Screenshot 2024-03-21 at 3 08 28 pm

SAE Lens

PyPI License: MIT build Deploy Docs codecov

SAELens exists to help researchers:

  • Train sparse autoencoders.
  • Analyse sparse autoencoders / research mechanistic interpretability.
  • Generate insights which make it easier to create safe and aligned AI systems.

Quick Start

Set Up

This package is available on PyPI. You can install it via pip:

pip install sae-lens

Loading Sparse Autoencoders from Huggingface

Previously trained sparse autoencoders can be loaded from huggingface with close to single line of code. For more details and performance metrics for these sparse autoencoder, read my blog post.

import torch 
from sae_lens import LMSparseAutoencoderSessionloader
from huggingface_hub import hf_hub_download

layer = 8 # pick a layer you want.
REPO_ID = "jbloom/GPT2-Small-SAEs"
FILENAME = f"final_sparse_autoencoder_gpt2-small_blocks.{layer}.hook_resid_pre_24576.pt"
path = hf_hub_download(repo_id=REPO_ID, filename=FILENAME)
model, sparse_autoencoder, activation_store = LMSparseAutoencoderSessionloader.load_session_from_pretrained(
    path = path
)
sparse_autoencoder.eval()

You can also load the feature sparsity from huggingface.

FILENAME = f"final_sparse_autoencoder_gpt2-small_blocks.{layer}.hook_resid_pre_24576_log_feature_sparsity.pt"
path = hf_hub_download(repo_id=REPO_ID, filename=FILENAME)
log_feature_sparsity = torch.load(path, map_location=sparse_autoencoder.cfg.device)

Background

We highly recommend this tutorial.

High Level

Motivation

  • Accelerate SAE Research: Support fast experimentation to understand SAEs and improve SAE training so we can train SAEs on larger and more diverse models.
  • Make Research like Play: Support research into language model internals via SAEs. Good tooling can make research tremendously exciting and enjoyable. Balancing modifiability and reliability with ease of understanding / access is the name of the game here.
  • Build an awesome community: Mechanistic Interpretability already has an awesome community but as that community grows, it makes sense that there will be niches. I'd love to build a great community around Sparse Autoencoders.

Goals

SAE Training: SAE Training features will fit into a number of categories including:

  • Making it easy to train SAEs: Training SAEs is hard for a number of reasons and so making it easy for people to train SAEs with relatively little expertise seems like the main way this codebase will create value.
  • Training SAEs on more models: Supporting training of SAEs on more models, architectures, different activations within those models.
  • Being better at training SAEs: Enabling methodological changes which may improve SAE performance as measured by reconstruction loss, Cross Entropy Loss when using reconstructed activation, L1 loss, L0 and interpretability of features as well as improving speed of training or reducing the compute resources required to train SAEs.
  • Being better at measuring SAE Performance: How do we know when SAEs are doing what we want them to? Improving training metrics should allow better decisions about which methods to use and which hyperparameters choices we make.
  • Training SAE variants: People are already training “Transcoders” which map from one activation to another (such as before / after an MLP layer). These can be easily supported with a few changes. Other variants will come in time and

Analysis with SAEs: Using SAEs to understand neural network internals is an exciting, but complicated task.

  • Feature-wise Interpretability: This looks something like "for each feature, have as much knowledge about it as possible". Part of this will feature dashboard improvements, or supporting better integrations with Neuronpedia.
  • Mechanistic Interpretability: This comprises the more traditional kinds of Mechanistic Interpretability which TransformerLens supports and should be supported by this codebase. Making it easy to patch, ablate or otherwise intervene on features so as to find circuits will likely speed up lots of researchers.

Other Stuff

I think there are lots of other types of analysis that could be done in the future with SAE features. I've already explored many different types of statistical tests which can reveal interesting properties of features.
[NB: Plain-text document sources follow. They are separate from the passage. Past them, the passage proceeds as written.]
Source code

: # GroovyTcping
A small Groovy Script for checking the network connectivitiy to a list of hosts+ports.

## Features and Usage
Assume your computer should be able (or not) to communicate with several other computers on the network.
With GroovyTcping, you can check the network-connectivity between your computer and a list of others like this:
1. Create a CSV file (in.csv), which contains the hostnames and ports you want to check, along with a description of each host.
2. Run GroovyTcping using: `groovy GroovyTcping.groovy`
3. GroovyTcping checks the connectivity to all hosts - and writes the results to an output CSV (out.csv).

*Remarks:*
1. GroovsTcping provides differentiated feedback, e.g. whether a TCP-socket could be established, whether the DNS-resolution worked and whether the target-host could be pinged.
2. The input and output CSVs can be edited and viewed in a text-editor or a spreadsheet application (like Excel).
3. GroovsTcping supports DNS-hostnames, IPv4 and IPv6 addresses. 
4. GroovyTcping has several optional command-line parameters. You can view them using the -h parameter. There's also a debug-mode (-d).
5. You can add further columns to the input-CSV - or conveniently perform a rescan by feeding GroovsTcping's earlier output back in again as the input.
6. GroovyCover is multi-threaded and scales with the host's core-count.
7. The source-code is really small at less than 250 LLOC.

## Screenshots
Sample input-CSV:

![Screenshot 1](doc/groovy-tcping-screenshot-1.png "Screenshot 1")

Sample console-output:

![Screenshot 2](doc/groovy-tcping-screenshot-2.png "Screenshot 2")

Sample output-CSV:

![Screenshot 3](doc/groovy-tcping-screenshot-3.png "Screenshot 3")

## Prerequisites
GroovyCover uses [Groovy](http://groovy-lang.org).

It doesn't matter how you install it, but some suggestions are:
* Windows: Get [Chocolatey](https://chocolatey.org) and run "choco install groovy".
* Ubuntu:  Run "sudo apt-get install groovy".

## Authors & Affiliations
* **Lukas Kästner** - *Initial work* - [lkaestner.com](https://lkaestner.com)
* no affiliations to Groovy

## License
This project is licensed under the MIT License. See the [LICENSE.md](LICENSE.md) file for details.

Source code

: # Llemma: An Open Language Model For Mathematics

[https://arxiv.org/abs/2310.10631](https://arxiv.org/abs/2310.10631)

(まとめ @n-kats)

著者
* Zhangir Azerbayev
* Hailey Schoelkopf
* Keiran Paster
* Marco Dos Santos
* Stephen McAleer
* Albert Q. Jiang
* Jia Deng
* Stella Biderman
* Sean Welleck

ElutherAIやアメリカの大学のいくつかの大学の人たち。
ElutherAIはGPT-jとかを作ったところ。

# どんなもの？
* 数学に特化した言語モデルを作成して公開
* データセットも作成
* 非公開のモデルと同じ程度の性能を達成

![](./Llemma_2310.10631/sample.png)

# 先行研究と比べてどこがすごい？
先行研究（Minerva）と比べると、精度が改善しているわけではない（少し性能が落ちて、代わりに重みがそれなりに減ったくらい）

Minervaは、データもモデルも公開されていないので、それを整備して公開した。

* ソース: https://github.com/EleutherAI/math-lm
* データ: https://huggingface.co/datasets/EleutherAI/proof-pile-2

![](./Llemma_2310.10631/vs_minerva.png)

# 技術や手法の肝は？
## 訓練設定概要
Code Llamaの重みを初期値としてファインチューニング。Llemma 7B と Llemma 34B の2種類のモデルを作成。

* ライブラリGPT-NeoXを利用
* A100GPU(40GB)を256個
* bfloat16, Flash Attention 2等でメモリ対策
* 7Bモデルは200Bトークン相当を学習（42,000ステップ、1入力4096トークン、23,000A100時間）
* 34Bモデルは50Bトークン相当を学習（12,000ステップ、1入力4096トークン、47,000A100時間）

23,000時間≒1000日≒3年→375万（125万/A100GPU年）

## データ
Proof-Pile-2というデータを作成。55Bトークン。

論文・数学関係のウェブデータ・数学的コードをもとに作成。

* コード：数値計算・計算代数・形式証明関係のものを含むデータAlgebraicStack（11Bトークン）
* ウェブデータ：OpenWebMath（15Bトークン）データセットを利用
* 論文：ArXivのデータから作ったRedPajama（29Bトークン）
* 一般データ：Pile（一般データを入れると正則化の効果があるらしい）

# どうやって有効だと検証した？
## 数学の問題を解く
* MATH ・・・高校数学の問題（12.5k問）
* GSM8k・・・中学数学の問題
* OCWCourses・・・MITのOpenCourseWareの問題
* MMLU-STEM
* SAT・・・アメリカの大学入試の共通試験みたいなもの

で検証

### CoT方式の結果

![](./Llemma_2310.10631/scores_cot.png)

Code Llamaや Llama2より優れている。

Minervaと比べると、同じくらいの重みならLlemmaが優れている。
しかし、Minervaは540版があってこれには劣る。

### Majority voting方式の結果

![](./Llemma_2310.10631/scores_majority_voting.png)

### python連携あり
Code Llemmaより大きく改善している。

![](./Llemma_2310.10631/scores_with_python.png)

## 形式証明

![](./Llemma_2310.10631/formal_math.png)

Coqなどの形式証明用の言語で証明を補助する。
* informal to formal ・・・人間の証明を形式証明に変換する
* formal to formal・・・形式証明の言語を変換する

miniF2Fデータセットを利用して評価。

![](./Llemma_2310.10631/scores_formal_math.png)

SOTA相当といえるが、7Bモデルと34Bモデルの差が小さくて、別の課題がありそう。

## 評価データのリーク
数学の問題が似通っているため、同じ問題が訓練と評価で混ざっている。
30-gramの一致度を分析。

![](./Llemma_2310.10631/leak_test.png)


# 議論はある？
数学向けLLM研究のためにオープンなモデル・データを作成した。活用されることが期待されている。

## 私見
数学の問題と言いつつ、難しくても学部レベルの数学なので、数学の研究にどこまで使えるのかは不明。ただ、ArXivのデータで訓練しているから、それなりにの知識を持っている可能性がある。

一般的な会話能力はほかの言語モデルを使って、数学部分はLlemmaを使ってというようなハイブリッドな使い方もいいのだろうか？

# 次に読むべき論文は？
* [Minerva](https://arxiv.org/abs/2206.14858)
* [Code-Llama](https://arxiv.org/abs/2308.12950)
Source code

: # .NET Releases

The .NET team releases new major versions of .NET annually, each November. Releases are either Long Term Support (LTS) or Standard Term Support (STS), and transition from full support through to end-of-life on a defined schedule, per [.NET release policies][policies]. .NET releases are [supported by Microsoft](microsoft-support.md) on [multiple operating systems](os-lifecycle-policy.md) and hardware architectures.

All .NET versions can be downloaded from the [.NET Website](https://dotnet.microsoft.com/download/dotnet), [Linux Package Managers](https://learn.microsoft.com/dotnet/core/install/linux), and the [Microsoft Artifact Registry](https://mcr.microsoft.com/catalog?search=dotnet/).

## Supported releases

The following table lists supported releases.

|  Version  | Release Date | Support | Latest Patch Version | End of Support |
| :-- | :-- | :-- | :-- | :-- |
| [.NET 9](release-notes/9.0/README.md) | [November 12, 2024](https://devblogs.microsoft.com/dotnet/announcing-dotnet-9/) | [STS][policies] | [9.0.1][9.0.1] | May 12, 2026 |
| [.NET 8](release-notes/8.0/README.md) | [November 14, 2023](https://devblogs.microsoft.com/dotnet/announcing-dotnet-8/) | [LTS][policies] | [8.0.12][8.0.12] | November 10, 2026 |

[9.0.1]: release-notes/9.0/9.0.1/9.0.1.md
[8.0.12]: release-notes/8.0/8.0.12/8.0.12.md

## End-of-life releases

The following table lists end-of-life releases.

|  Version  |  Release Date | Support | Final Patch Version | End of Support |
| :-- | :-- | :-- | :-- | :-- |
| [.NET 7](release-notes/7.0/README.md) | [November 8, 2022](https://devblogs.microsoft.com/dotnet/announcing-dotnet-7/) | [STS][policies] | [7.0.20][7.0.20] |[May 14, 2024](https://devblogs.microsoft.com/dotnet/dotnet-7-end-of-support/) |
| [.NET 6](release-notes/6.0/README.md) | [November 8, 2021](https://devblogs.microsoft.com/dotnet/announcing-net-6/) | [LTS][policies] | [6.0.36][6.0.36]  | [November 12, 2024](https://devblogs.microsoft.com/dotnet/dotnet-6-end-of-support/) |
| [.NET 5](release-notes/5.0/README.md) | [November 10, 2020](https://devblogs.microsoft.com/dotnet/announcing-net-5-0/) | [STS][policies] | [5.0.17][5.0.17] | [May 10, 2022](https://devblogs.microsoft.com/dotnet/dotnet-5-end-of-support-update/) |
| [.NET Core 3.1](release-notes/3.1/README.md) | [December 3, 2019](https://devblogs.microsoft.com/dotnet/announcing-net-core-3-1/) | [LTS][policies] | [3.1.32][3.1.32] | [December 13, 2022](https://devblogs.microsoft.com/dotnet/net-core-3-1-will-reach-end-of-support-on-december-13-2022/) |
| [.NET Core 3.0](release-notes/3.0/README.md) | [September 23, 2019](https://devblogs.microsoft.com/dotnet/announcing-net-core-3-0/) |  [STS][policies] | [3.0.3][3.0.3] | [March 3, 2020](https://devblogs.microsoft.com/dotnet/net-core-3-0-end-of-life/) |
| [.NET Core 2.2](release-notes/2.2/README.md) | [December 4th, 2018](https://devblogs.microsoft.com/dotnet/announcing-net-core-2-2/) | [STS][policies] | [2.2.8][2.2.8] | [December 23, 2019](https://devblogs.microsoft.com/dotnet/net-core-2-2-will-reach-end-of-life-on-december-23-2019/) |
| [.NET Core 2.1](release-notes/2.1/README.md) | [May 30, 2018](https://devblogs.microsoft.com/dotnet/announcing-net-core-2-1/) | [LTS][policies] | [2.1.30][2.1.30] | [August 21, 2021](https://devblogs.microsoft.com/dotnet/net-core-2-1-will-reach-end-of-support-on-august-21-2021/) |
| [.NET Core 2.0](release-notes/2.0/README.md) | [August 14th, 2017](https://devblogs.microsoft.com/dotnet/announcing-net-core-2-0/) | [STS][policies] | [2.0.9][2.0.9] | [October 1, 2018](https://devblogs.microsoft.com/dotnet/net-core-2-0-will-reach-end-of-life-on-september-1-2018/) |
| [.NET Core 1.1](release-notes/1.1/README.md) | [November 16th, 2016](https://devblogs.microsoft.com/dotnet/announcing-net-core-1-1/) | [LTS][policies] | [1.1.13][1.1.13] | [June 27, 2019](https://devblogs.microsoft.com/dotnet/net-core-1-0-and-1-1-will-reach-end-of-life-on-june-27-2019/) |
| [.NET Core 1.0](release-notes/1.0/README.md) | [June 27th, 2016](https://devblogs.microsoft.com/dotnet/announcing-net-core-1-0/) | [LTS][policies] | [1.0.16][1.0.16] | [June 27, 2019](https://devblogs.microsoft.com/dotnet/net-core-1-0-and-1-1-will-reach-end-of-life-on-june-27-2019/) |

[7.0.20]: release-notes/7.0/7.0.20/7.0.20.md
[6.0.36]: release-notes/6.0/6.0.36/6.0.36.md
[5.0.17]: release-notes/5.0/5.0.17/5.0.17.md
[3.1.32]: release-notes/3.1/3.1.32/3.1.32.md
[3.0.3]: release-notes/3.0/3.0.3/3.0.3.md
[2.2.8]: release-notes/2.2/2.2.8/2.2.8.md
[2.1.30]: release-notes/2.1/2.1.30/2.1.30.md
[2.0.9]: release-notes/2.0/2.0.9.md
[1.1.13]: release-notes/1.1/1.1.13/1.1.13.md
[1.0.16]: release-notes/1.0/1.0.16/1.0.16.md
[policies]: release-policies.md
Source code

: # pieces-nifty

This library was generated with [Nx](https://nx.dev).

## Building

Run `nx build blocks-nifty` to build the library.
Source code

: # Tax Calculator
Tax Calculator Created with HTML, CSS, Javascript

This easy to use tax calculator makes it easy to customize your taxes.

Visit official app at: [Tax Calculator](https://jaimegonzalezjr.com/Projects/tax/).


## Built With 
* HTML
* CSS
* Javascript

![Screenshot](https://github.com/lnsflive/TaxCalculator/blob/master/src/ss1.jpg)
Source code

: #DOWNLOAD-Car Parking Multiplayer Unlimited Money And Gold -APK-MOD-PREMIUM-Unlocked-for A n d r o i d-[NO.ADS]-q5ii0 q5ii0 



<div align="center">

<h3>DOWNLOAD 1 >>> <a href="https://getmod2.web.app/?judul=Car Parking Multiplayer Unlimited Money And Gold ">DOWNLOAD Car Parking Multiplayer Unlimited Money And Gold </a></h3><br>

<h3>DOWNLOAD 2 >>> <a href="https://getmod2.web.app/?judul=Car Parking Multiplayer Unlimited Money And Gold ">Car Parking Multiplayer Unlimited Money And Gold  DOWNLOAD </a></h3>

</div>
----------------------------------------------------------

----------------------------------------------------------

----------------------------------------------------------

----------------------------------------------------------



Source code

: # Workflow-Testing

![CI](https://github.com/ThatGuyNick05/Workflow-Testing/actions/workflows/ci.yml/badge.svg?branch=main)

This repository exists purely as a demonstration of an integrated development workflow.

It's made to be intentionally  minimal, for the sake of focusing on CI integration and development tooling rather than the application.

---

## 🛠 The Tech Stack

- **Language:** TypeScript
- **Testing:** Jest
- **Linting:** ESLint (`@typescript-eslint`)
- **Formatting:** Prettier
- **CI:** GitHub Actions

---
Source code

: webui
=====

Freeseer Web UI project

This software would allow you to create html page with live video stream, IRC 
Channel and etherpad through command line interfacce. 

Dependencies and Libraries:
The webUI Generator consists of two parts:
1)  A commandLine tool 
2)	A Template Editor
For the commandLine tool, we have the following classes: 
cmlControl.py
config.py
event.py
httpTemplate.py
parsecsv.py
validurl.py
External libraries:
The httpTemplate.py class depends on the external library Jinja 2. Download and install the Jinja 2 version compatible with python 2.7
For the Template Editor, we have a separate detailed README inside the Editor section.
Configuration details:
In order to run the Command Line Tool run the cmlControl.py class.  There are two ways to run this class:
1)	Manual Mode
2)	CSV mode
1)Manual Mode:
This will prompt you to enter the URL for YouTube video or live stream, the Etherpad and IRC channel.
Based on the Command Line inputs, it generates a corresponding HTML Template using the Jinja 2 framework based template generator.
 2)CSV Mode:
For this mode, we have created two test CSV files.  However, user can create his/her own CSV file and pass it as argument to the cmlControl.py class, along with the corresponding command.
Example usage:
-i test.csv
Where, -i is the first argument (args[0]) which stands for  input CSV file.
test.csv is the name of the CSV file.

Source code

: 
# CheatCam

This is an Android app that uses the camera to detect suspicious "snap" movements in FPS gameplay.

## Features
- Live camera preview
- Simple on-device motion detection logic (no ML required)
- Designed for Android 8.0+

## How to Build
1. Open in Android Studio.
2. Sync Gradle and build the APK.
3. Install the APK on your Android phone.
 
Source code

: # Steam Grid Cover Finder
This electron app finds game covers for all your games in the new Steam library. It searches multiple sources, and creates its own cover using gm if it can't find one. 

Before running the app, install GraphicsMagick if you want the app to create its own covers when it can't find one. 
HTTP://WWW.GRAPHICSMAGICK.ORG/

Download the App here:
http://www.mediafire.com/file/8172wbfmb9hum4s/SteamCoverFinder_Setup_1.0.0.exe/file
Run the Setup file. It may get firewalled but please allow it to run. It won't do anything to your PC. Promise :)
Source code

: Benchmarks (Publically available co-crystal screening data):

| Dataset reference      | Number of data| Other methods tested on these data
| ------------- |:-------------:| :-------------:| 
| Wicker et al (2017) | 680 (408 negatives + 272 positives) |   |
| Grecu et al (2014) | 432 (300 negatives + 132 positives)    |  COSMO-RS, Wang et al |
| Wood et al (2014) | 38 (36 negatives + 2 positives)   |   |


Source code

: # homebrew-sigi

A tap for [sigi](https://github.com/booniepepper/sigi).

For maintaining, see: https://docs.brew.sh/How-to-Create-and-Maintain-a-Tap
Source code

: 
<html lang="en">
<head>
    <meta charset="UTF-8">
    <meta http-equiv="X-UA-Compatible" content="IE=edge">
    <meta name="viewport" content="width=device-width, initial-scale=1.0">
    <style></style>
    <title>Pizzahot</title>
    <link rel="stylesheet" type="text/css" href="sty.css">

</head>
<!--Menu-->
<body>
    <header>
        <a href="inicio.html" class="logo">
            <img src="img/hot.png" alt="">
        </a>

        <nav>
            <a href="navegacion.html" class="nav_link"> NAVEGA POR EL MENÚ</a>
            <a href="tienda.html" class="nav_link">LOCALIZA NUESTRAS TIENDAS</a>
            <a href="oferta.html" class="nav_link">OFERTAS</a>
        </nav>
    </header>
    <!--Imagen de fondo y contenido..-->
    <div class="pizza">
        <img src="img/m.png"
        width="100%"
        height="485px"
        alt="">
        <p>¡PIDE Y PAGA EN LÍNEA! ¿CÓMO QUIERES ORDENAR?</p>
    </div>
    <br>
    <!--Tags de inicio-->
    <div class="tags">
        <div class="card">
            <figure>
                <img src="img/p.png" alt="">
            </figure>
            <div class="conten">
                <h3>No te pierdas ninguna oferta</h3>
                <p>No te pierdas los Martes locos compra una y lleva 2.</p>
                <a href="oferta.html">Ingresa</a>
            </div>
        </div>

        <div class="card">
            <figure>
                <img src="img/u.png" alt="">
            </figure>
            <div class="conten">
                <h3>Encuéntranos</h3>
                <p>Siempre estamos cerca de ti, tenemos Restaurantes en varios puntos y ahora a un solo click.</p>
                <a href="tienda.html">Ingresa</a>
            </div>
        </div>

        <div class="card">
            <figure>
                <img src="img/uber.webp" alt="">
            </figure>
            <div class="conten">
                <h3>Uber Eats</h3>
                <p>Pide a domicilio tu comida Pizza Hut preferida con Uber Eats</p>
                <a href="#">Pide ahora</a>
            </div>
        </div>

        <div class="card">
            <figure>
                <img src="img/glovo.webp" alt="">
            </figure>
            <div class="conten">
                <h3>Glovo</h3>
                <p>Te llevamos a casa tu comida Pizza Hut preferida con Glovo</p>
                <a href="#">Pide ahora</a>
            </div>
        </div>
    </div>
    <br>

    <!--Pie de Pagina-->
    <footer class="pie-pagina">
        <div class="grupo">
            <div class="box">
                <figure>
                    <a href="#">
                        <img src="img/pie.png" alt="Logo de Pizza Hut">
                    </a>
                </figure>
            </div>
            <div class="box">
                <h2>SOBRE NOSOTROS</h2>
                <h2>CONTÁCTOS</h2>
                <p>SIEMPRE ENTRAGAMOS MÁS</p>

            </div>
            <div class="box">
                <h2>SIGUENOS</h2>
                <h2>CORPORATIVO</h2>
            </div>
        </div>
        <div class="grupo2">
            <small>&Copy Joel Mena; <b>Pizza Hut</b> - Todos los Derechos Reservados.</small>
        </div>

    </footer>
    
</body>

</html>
There are also things like saliency mapping and attribution techniques which it would be nice to support.

  • Accessibility and Code Quality: The codebase won’t be used if it doesn’t work and it also won’t get used if it’s too hard to understand, modify or read. Making the code accessible: This involves tasks like turning the code base into a python package.
  • Knowing how the code is supposed to work: Is the code well-documented? This will require docstrings, tutorials and links to related work and publications. Getting aligned on what the code does is critical to sharing a resource like this.
  • Knowing the code works as intended: All code should be tested. Unit tests and acceptance tests are both important.
  • Knowing the code is actually performant: This will ensure code works as intended. However deep learning introduces lots of complexity which makes actually running benchmarks essential to having confidence in the code.

Code Overview

The codebase contains 2 folders worth caring about:

  • training: The main body of the code is here. Everything required for training SAEs.
  • analysis: This code is mainly house the feature visualizer code we use to generate dashboards. It was written by Callum McDougal but I've ported it here with permission and edited it to work with a few different activation types.

Some other folders:

  • tutorials: These aren't well maintained but I'll aim to clean them up soon.
  • tests: When first developing the codebase, I was writing more tests. I have no idea whether they are currently working!

I've been commiting my research code to the Research folder but am not expecting other people use or look at that.

Training your own Sparse Autoencoder

Sparse Autoencoders can be intimidating at first but it's fairly simple to train one once you know what each part of the config does. I've created a config class which you instantiate and pass to the runner which will complete your training run and log it's progress to wandb.

Let's go through the major components of the config:

  • Data: SAE's autoencode model activations. We need to specify the model, the part of the models activations we want to autoencode and the dataset the model is operating on when generating those activations. We now automatically detect if that dataset is tokenized and most huggingface datasets should be fine. One slightly annoying detail is that you need to know the dimensionality of those activations when contructing your SAE but you can get that in the transformerlens docs. Any language model in the table from those docs should work.
  • SAE Parameters: Your expansion factor will determine the size of your SAE and the decoder bias initialization method should always be geometric_median or mean. Mean is faster but theoretically sub-optimal. I use another package to get the geometric median and it can be quite slow.
  • Training Parameters: These are most critical. The right L1 coefficient (coefficient in the activation sparsity inducing term in the loss) changes with your learning rate but a good bet would be to use LR 4e-4 and L1 8e-5 for GPT2 small. These will vary for other models and playing around with them / short runs can be helpful. Training batch size of 4096 is standard and I'm not really sure whether there's benefit to playing with it. In theory a larger context size (one accurate to whatever the model was trained with) seems good but it's computationally cheaper to use 128. Learning rate warm up is important to avoid dead neurons.
  • Activation Store Parameters: The activation store shuffles activations from forward passes over samples from your data. The larger it is, the better shuffling you'll get. In theory more shuffling is good. The total training tokens is a very important parameter. The more the better, but you'll often see good results having trained on a few hundred million tokens. Store batch batch size is a function of your gpu and how many forward passes of your model you want to do simultaneously when collecting activations.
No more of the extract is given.